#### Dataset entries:
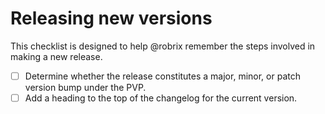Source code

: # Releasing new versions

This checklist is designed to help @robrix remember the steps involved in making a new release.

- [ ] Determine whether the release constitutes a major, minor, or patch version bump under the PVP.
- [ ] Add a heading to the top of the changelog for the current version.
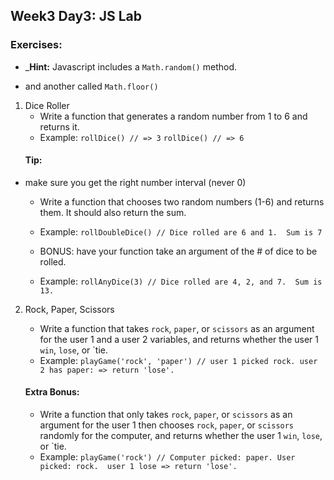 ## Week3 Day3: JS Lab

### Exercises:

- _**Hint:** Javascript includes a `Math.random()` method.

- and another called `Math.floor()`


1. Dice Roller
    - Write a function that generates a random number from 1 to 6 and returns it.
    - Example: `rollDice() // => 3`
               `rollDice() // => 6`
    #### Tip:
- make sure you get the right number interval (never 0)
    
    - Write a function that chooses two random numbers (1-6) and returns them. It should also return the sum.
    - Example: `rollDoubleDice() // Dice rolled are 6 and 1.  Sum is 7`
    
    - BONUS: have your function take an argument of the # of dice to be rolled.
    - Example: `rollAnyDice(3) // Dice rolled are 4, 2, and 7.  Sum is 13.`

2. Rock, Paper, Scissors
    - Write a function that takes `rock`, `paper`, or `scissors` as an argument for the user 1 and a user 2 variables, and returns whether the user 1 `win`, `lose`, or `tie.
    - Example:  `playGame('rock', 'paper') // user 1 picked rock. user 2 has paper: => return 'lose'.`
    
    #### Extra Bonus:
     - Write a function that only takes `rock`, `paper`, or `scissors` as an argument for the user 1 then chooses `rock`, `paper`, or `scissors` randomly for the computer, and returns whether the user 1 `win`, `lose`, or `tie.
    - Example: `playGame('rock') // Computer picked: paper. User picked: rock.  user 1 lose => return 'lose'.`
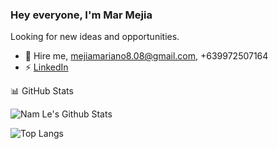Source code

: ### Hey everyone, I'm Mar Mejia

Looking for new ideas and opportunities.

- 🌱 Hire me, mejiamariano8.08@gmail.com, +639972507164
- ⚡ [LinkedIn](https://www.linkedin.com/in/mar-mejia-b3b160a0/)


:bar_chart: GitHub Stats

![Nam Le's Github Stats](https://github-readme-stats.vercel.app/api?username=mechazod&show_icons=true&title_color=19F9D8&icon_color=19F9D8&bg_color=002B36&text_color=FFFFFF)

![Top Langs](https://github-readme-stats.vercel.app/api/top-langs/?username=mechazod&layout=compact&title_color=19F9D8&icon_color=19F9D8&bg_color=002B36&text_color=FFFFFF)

#### Task:
Wherever a line in the data above holds "function", copy that line.

#### Answer area:
    - Write a function that generates a random number from 1 to 6 and returns it.
    - Write a function that chooses two random numbers (1-6) and returns them. It should also return the sum.
    - BONUS: have your function take an argument of the # of dice to be rolled.
    - Write a function that takes `rock`, `paper`, or `scissors` as an argument for the user 1 and a user 2 variables, and returns whether the user 1 `win`, `lose`, or `tie.
     - Write a function that only takes `rock`, `paper`, or `scissors` as an argument for the user 1 then chooses `rock`, `paper`, or `scissors` randomly for the computer, and returns whether the user 1 `win`, `lose`, or `tie.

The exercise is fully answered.